Task instructions - Copy precisely the first line of the material below and every later line, stopping with the line that contains "CASE) & = & acc \\".

Exercise data -
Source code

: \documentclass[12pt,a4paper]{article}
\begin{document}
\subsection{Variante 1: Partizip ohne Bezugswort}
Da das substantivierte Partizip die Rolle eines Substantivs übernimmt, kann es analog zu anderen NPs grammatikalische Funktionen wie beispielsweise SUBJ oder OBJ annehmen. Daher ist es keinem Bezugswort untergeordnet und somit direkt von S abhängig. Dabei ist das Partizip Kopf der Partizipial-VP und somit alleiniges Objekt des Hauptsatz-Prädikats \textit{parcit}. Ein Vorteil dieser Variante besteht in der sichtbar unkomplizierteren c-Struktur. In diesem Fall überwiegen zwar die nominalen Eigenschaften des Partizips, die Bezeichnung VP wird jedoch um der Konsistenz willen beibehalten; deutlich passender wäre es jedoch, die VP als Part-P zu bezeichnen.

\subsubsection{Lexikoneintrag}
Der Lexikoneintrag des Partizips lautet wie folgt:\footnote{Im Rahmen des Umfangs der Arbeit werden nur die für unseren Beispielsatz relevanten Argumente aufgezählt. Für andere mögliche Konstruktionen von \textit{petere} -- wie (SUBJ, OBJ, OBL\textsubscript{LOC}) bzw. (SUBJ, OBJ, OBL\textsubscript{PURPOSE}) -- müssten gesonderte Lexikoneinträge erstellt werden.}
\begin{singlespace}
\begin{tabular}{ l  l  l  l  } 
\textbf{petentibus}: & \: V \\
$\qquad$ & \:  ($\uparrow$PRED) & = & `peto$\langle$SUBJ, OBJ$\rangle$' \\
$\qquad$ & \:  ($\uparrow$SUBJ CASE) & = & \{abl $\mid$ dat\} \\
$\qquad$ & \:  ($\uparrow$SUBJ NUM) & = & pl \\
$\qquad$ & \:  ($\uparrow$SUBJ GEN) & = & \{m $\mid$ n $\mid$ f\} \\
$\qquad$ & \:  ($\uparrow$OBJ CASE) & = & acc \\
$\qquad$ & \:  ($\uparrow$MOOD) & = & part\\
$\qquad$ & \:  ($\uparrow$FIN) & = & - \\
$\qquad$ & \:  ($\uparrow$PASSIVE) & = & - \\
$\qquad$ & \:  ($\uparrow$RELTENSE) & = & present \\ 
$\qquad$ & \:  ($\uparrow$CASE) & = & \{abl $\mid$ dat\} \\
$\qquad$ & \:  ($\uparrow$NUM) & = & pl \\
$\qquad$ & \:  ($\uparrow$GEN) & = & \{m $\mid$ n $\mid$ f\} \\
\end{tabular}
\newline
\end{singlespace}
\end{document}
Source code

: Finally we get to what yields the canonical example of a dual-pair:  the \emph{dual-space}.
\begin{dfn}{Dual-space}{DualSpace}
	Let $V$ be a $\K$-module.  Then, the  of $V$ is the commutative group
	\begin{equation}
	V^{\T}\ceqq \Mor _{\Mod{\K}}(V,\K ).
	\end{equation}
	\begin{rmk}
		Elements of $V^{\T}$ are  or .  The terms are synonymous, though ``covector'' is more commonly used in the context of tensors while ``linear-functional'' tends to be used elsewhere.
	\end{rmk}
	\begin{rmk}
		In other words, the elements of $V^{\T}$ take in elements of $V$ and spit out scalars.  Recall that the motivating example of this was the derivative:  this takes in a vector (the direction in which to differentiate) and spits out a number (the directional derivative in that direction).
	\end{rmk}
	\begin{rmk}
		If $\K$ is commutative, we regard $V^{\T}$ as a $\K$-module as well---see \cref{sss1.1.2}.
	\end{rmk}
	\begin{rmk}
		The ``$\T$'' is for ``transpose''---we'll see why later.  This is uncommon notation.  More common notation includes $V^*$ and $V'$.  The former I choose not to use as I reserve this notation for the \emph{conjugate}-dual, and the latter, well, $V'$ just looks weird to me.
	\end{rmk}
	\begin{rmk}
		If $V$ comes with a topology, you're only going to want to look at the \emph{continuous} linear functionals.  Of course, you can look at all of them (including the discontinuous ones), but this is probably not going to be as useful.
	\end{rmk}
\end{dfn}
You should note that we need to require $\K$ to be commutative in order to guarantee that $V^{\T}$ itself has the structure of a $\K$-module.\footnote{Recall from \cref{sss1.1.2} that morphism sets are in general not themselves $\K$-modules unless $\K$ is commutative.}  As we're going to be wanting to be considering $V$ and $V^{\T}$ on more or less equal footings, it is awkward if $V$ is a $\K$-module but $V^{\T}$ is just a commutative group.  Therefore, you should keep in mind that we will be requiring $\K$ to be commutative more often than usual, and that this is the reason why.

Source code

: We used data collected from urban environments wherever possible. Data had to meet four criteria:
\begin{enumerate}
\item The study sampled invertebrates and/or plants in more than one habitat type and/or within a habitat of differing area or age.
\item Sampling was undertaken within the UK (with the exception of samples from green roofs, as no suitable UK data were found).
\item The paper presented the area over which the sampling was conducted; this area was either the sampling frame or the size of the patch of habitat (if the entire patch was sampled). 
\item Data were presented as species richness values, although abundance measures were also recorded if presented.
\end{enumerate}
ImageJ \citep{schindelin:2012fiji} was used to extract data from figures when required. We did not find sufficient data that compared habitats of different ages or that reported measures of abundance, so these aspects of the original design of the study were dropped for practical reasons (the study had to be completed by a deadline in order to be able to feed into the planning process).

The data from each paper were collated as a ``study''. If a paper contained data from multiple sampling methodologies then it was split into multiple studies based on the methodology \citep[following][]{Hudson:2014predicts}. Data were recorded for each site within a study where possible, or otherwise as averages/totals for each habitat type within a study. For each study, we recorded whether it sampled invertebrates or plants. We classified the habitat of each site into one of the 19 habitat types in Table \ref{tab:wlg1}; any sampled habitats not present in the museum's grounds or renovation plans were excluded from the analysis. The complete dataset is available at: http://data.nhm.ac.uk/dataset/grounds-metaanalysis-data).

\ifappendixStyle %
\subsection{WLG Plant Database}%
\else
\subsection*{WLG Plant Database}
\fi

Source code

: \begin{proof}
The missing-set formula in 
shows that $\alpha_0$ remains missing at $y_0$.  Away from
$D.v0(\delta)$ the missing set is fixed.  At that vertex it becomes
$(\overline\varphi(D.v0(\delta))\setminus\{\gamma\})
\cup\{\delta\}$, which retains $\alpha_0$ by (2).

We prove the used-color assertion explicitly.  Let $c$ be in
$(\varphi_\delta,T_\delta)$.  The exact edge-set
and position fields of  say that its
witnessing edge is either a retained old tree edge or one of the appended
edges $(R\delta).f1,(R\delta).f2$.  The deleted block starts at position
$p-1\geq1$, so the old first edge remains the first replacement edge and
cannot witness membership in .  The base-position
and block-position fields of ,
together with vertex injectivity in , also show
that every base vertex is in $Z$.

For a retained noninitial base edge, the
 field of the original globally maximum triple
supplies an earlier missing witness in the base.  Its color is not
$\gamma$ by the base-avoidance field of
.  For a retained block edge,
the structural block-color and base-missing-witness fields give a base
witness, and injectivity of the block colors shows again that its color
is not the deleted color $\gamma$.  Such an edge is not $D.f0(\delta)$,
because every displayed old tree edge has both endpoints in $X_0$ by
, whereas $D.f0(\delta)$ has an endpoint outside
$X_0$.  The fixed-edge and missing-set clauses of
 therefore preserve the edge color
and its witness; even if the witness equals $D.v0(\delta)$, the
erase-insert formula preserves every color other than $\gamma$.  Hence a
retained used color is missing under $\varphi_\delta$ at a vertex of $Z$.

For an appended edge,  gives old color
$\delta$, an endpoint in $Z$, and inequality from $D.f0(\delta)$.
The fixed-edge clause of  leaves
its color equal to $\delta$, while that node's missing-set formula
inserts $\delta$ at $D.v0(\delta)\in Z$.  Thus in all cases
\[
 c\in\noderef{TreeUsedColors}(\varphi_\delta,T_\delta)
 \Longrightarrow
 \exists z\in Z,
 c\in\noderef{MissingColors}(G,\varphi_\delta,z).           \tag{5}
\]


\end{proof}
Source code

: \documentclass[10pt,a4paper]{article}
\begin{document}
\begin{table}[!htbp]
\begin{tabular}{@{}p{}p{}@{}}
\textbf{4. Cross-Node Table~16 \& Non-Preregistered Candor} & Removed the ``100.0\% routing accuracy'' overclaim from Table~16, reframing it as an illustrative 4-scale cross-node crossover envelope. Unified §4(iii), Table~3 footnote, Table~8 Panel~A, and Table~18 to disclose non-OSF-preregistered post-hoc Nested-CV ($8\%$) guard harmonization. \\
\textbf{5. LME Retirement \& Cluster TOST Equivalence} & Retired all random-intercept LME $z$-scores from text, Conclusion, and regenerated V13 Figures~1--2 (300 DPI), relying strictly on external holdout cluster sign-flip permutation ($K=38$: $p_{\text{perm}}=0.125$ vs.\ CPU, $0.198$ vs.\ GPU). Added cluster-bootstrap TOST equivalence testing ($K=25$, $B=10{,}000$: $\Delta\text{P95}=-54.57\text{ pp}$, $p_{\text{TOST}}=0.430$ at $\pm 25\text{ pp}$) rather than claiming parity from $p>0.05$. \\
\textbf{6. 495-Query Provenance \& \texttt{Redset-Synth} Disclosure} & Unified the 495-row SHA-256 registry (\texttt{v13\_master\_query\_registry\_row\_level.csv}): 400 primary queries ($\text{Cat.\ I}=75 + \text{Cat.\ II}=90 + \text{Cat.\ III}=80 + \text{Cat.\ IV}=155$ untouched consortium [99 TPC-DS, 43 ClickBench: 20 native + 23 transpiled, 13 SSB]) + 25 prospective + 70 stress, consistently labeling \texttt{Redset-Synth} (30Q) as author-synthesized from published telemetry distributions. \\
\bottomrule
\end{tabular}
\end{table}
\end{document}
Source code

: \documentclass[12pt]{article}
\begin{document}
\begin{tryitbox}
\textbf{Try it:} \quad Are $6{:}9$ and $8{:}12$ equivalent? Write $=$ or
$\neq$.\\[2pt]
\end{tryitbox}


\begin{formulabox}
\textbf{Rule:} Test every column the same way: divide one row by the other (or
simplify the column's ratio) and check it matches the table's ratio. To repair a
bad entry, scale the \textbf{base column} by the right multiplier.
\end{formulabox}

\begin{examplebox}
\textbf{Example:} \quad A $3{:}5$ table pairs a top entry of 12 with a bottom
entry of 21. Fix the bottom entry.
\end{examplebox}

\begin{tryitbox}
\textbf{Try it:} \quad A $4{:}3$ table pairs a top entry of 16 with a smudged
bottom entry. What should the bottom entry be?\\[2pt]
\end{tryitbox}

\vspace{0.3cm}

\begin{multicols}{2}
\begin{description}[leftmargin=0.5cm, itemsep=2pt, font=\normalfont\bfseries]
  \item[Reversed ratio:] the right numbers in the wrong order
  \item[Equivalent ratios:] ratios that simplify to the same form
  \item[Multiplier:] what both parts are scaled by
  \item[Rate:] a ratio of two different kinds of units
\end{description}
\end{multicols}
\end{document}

Task answer -
Source code

: \documentclass[12pt,a4paper]{article}
\begin{document}
\subsection{Variante 1: Partizip ohne Bezugswort}
Da das substantivierte Partizip die Rolle eines Substantivs übernimmt, kann es analog zu anderen NPs grammatikalische Funktionen wie beispielsweise SUBJ oder OBJ annehmen. Daher ist es keinem Bezugswort untergeordnet und somit direkt von S abhängig. Dabei ist das Partizip Kopf der Partizipial-VP und somit alleiniges Objekt des Hauptsatz-Prädikats \textit{parcit}. Ein Vorteil dieser Variante besteht in der sichtbar unkomplizierteren c-Struktur. In diesem Fall überwiegen zwar die nominalen Eigenschaften des Partizips, die Bezeichnung VP wird jedoch um der Konsistenz willen beibehalten; deutlich passender wäre es jedoch, die VP als Part-P zu bezeichnen.

\subsubsection{Lexikoneintrag}
Der Lexikoneintrag des Partizips lautet wie folgt:\footnote{Im Rahmen des Umfangs der Arbeit werden nur die für unseren Beispielsatz relevanten Argumente aufgezählt. Für andere mögliche Konstruktionen von \textit{petere} -- wie (SUBJ, OBJ, OBL\textsubscript{LOC}) bzw. (SUBJ, OBJ, OBL\textsubscript{PURPOSE}) -- müssten gesonderte Lexikoneinträge erstellt werden.}
\begin{singlespace}
\begin{tabular}{ l  l  l  l  } 
\textbf{petentibus}: & \: V \\
$\qquad$ & \:  ($\uparrow$PRED) & = & `peto$\langle$SUBJ, OBJ$\rangle$' \\
$\qquad$ & \:  ($\uparrow$SUBJ CASE) & = & \{abl $\mid$ dat\} \\
$\qquad$ & \:  ($\uparrow$SUBJ NUM) & = & pl \\
$\qquad$ & \:  ($\uparrow$SUBJ GEN) & = & \{m $\mid$ n $\mid$ f\} \\
$\qquad$ & \:  ($\uparrow$OBJ CASE) & = & acc \\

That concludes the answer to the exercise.